Hayden admits that his 1968 self might be suspicious of the politician he is today, one who has run for governor of California, no less, and is contemplating a try for the mayor's job in Los Angeles next year. If the two men could reach through the years and meet, there would be intense mutual scrutiny.

"I would wonder, 'Is he part of the establishment or does he have a rebel nature?' " Hayden said, speaking as his younger self.

Hayden will be joined in Chicago by some of his fellow protesters from '68, a reunion that will highlight the passage of the years.

Dave Dellinger, the oldest of the Chicago Seven, is in his 80s; he has gray hair and wears a hearing aid.

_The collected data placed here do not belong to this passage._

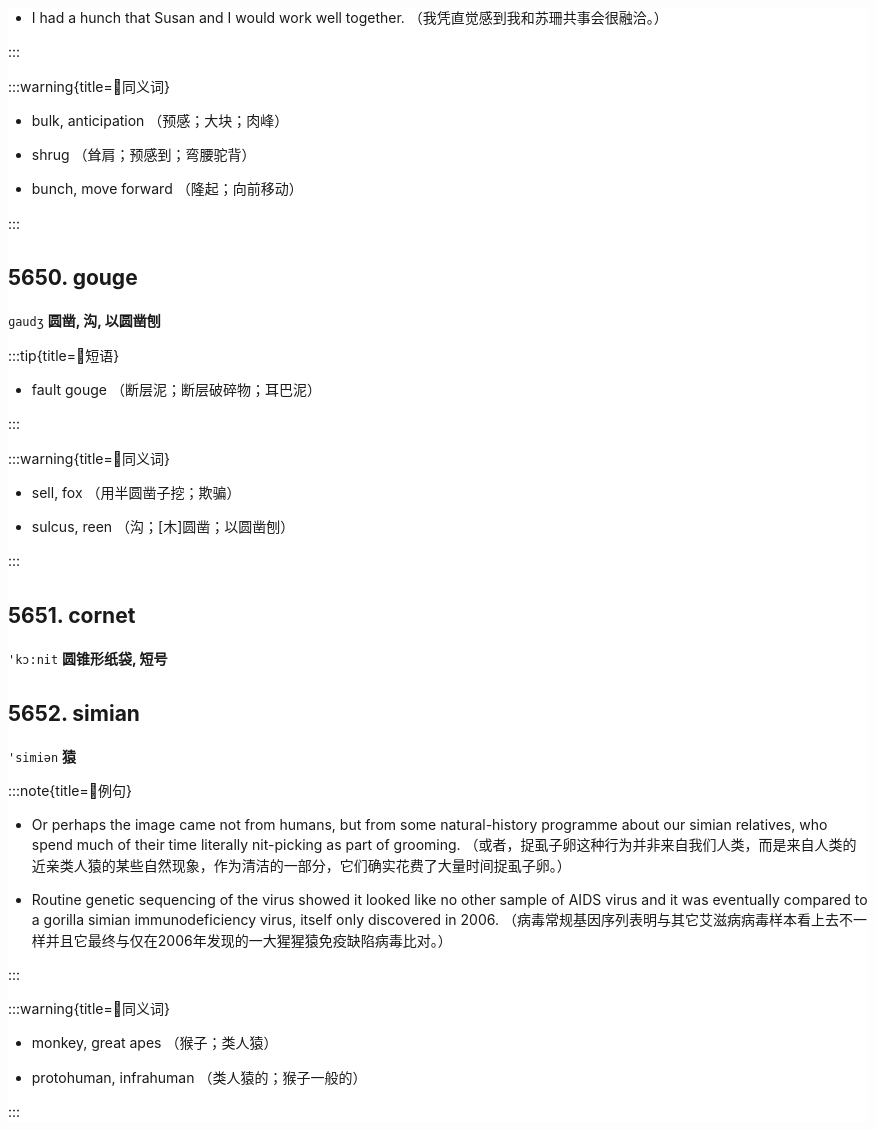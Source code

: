 - I had a hunch that Susan and I would work well together. （我凭直觉感到我和苏珊共事会很融洽。）

:::

:::warning{title=🤔同义词}

- bulk, anticipation （预感；大块；肉峰）

- shrug （耸肩；预感到；弯腰驼背）

- bunch, move forward （隆起；向前移动）

:::


## 5650. gouge

`ɡaudʒ`  **圆凿, 沟, 以圆凿刨**

:::tip{title=🤩短语}

- fault gouge （断层泥；断层破碎物；耳巴泥）

:::

:::warning{title=🤔同义词}

- sell, fox （用半圆凿子挖；欺骗）

- sulcus, reen （沟；[木]圆凿；以圆凿刨）

:::


## 5651. cornet

`'kɔ:nit`  **圆锥形纸袋, 短号**

## 5652. simian

`'simiən`  **猿**

:::note{title=🎤例句}

- Or perhaps the image came not from humans, but from some natural-history programme about our simian relatives, who spend much of their time literally nit-picking as part of grooming. （或者，捉虱子卵这种行为并非来自我们人类，而是来自人类的近亲类人猿的某些自然现象，作为清洁的一部分，它们确实花费了大量时间捉虱子卵。）

- Routine genetic sequencing of the virus showed it looked like no other sample of AIDS virus and it was eventually compared to a gorilla simian immunodeficiency virus, itself only discovered in 2006. （病毒常规基因序列表明与其它艾滋病病毒样本看上去不一样并且它最终与仅在2006年发现的一大猩猩猿免疫缺陷病毒比对。）

:::

:::warning{title=🤔同义词}

- monkey, great apes （猴子；类人猿）

- protohuman, infrahuman （类人猿的；猴子一般的）

:::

Now a prison-reform activist in Vermont, Dellinger intends to lend his name or presence to as many as 57 causes during the convention--and possibly face arrest.

John Froines, on the other hand, is far too busy to protest. Now a UCLA professor of public health, he will stay for part of the concert before flying to Mexico City for an environmental conference.

"I would rather focus on what I've done since Chicago--that's what I would rather have on my tombstone," said Froines, another co-defendant. "But I guess Chicago will be on there."

Lee Weiner, another member of the Chicago Seven, is staying home. Now a fund-raiser for the Anti-Defamation League in New York City, Weiner says he will watch the convention on television, until he gets bored.

"The politics was important. The music was good. The dope was good. The sex was good," Weiner said of his protest days.

But that was then, as far as Weiner is concerned.

"It was as far away from today as the Spanish Civil War was back then," Weiner said.

Twenty-eight years may have passed but the passions of '68 have not been completely snuffed out. There's the peace sculpture and a weeping willow tree that Hayden is attempting to leave in Chicago as a lasting tribute to the protesters of '68.

Healing Wounds

Mayor Richard M. Daley, the son of the mayor who sent the police after the protesters, is uneasy about any memorial that might inflame the community, including the many police officers from '68 who are still on the force. There is fear that a tree might be vandalized, Daley aides say, and any statue should not have the potential to excite those who believe the protesters were thugs.